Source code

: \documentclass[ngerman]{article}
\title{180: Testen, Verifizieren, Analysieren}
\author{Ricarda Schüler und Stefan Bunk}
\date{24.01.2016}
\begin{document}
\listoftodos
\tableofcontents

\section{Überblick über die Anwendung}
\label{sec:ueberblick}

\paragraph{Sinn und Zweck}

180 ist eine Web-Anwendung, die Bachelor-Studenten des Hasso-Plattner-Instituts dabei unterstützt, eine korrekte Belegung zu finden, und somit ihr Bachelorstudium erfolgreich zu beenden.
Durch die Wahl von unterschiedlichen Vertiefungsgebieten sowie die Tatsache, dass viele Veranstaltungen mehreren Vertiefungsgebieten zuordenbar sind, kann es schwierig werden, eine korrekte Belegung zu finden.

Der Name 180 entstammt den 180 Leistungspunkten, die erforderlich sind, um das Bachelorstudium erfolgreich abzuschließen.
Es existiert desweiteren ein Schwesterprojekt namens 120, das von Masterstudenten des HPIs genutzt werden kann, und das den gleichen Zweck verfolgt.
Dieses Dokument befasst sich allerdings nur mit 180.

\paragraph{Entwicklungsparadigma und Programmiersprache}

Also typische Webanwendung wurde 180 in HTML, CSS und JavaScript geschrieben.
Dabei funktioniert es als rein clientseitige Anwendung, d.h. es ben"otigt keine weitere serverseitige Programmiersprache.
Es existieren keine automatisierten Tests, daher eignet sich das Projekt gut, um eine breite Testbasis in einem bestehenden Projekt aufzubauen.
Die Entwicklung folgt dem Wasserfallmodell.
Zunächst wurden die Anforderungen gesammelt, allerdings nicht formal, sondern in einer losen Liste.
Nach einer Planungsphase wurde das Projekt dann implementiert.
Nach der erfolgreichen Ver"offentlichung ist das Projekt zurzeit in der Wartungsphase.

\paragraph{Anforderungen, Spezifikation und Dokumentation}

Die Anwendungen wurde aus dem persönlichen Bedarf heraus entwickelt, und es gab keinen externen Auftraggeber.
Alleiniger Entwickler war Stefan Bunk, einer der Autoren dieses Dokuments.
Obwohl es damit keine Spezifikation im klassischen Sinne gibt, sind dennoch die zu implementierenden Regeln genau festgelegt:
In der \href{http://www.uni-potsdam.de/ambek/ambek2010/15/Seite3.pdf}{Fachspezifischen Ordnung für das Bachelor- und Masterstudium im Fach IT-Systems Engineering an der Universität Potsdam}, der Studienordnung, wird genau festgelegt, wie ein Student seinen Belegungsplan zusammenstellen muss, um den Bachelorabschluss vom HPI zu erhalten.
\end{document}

= = = = = = =

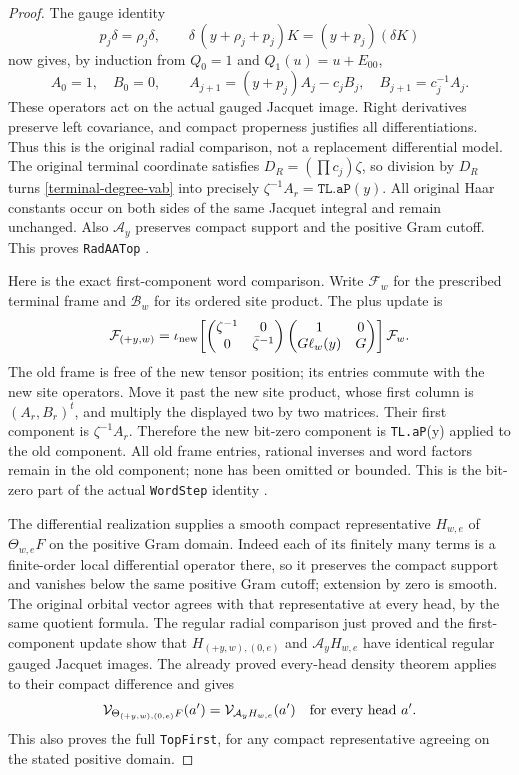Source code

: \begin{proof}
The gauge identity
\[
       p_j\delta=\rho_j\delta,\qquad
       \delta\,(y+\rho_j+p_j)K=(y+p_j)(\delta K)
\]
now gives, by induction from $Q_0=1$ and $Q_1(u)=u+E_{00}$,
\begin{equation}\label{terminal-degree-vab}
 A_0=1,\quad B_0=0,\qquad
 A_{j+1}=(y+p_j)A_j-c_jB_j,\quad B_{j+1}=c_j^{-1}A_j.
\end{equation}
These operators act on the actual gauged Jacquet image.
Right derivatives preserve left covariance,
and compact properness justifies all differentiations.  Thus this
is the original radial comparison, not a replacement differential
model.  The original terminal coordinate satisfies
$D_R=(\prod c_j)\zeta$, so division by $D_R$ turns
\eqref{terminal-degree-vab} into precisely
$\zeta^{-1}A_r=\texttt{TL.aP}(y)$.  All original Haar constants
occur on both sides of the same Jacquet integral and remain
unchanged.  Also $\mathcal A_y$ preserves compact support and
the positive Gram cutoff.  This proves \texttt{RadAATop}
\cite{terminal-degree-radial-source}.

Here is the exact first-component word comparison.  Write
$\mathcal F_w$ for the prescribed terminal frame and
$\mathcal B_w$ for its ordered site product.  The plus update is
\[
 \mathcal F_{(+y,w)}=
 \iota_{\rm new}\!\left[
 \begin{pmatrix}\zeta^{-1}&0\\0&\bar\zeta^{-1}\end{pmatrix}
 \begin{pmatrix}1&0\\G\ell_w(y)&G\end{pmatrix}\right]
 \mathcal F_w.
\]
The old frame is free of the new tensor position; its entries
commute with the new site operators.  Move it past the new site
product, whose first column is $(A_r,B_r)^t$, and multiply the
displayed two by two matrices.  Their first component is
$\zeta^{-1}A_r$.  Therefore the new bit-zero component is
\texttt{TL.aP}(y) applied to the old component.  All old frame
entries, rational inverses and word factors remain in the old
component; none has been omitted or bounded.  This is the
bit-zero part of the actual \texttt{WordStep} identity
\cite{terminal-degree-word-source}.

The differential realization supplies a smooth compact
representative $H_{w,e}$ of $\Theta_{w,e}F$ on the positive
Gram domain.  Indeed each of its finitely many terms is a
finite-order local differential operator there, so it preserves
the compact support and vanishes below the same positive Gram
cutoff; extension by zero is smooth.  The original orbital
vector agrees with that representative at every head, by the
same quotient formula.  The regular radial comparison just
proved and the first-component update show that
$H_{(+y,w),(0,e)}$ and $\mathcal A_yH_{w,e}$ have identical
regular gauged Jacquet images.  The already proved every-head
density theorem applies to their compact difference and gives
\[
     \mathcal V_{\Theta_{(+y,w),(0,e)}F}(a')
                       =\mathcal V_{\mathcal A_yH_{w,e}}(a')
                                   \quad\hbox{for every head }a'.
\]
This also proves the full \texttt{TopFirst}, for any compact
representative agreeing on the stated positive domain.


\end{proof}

= = = = = = =

Work instructions
Set down, exactly as they stand above, the lines starting with the line with "many terms is a" and going on through the line with "cutoff; extension by", and no others.

Written response
Gram domain.  Indeed each of its finitely many terms is a
finite-order local differential operator there, so it preserves
the compact support and vanishes below the same positive Gram
cutoff; extension by zero is smooth.  The original orbital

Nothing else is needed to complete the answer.